Abstract
Several studies have emphasized the role of knowledge-intensive business services (KIBS) in fostering innovation in metropolitan areas and regional innovation systems. Such areas are capable of expressing a strong demand for KIBS and consequently stimulate the rise and growth of KIBS. Despite an abundance of literature on KIBS emphasizing the relevance of spatial proximity to customers, many KIBS develop relationships on a broader national or even international scale. No studies have focused explicitly on this apparent discrepancy as yet. The aim of this paper is therefore to fill this theoretical and empirical gap by explaining the firm-level factors relating to the market extension of KIBS within the framework of regional innovation systems. Our analysis is based on a quantitative study on more than 150 KIBS supplying design or communication services located in the Veneto region (north-eastern Italy), an area that can be described as a regional innovation system. Five variables were considered, that is, size, experience, service standardization, investments in network technologies and relational intensity.

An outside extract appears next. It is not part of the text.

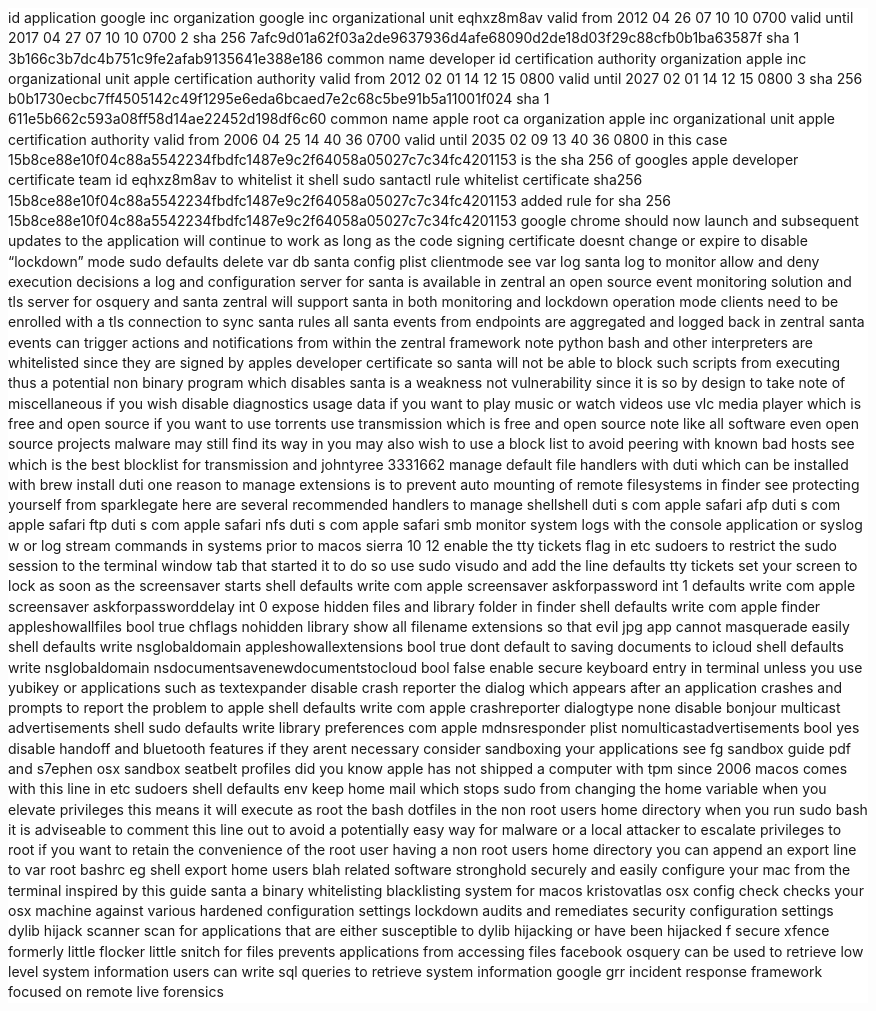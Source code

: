 id application google inc organization google inc organizational unit eqhxz8m8av valid from 2012 04 26 07 10 10 0700 valid until 2017 04 27 07 10 10 0700 2 sha 256 7afc9d01a62f03a2de9637936d4afe68090d2de18d03f29c88cfb0b1ba63587f sha 1 3b166c3b7dc4b751c9fe2afab9135641e388e186 common name developer id certification authority organization apple inc organizational unit apple certification authority valid from 2012 02 01 14 12 15 0800 valid until 2027 02 01 14 12 15 0800 3 sha 256 b0b1730ecbc7ff4505142c49f1295e6eda6bcaed7e2c68c5be91b5a11001f024 sha 1 611e5b662c593a08ff58d14ae22452d198df6c60 common name apple root ca organization apple inc organizational unit apple certification authority valid from 2006 04 25 14 40 36 0700 valid until 2035 02 09 13 40 36 0800 in this case 15b8ce88e10f04c88a5542234fbdfc1487e9c2f64058a05027c7c34fc4201153 is the sha 256 of googles apple developer certificate team id eqhxz8m8av to whitelist it shell sudo santactl rule whitelist certificate sha256 15b8ce88e10f04c88a5542234fbdfc1487e9c2f64058a05027c7c34fc4201153 added rule for sha 256 15b8ce88e10f04c88a5542234fbdfc1487e9c2f64058a05027c7c34fc4201153 google chrome should now launch and subsequent updates to the application will continue to work as long as the code signing certificate doesnt change or expire to disable “lockdown” mode sudo defaults delete var db santa config plist clientmode see var log santa log to monitor allow and deny execution decisions a log and configuration server for santa is available in zentral an open source event monitoring solution and tls server for osquery and santa zentral will support santa in both monitoring and lockdown operation mode clients need to be enrolled with a tls connection to sync santa rules all santa events from endpoints are aggregated and logged back in zentral santa events can trigger actions and notifications from within the zentral framework note python bash and other interpreters are whitelisted since they are signed by apples developer certificate so santa will not be able to block such scripts from executing thus a potential non binary program which disables santa is a weakness not vulnerability since it is so by design to take note of miscellaneous if you wish disable diagnostics usage data if you want to play music or watch videos use vlc media player which is free and open source if you want to use torrents use transmission which is free and open source note like all software even open source projects malware may still find its way in you may also wish to use a block list to avoid peering with known bad hosts see which is the best blocklist for transmission and johntyree 3331662 manage default file handlers with duti which can be installed with brew install duti one reason to manage extensions is to prevent auto mounting of remote filesystems in finder see protecting yourself from sparklegate here are several recommended handlers to manage shellshell duti s com apple safari afp duti s com apple safari ftp duti s com apple safari nfs duti s com apple safari smb monitor system logs with the console application or syslog w or log stream commands in systems prior to macos sierra 10 12 enable the tty tickets flag in etc sudoers to restrict the sudo session to the terminal window tab that started it to do so use sudo visudo and add the line defaults tty tickets set your screen to lock as soon as the screensaver starts shell defaults write com apple screensaver askforpassword int 1 defaults write com apple screensaver askforpassworddelay int 0 expose hidden files and library folder in finder shell defaults write com apple finder appleshowallfiles bool true chflags nohidden library show all filename extensions so that evil jpg app cannot masquerade easily shell defaults write nsglobaldomain appleshowallextensions bool true dont default to saving documents to icloud shell defaults write nsglobaldomain nsdocumentsavenewdocumentstocloud bool false enable secure keyboard entry in terminal unless you use yubikey or applications such as textexpander disable crash reporter the dialog which appears after an application crashes and prompts to report the problem to apple shell defaults write com apple crashreporter dialogtype none disable bonjour multicast advertisements shell sudo defaults write library preferences com apple mdnsresponder plist nomulticastadvertisements bool yes disable handoff and bluetooth features if they arent necessary consider sandboxing your applications see fg sandbox guide pdf and s7ephen osx sandbox seatbelt profiles did you know apple has not shipped a computer with tpm since 2006 macos comes with this line in etc sudoers shell defaults env keep home mail which stops sudo from changing the home variable when you elevate privileges this means it will execute as root the bash dotfiles in the non root users home directory when you run sudo bash it is adviseable to comment this line out to avoid a potentially easy way for malware or a local attacker to escalate privileges to root if you want to retain the convenience of the root user having a non root users home directory you can append an export line to var root bashrc eg shell export home users blah related software stronghold securely and easily configure your mac from the terminal inspired by this guide santa a binary whitelisting blacklisting system for macos kristovatlas osx config check checks your osx machine against various hardened configuration settings lockdown audits and remediates security configuration settings dylib hijack scanner scan for applications that are either susceptible to dylib hijacking or have been hijacked f secure xfence formerly little flocker little snitch for files prevents applications from accessing files facebook osquery can be used to retrieve low level system information users can write sql queries to retrieve system information google grr incident response framework focused on remote live forensics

Our results confirm that three of these variables, but not service standardization and relational intensity, correlate positively with the market extension of KIBS. Policy implications are also discussed.
Notes
The definition of the KIBS sector is not consistent across different studies, but most of them include the NACE codes 72 (computer and related activities) and 73 (research and experimental development) and a set of sub-sectors from code 74 (other business activities) (Miles, Citation2005; Muller & Doloreux, Citation2009).
Hereafter, we use the acronym KIBS to indicate both the knowledge-intensive services and the organizations providing them.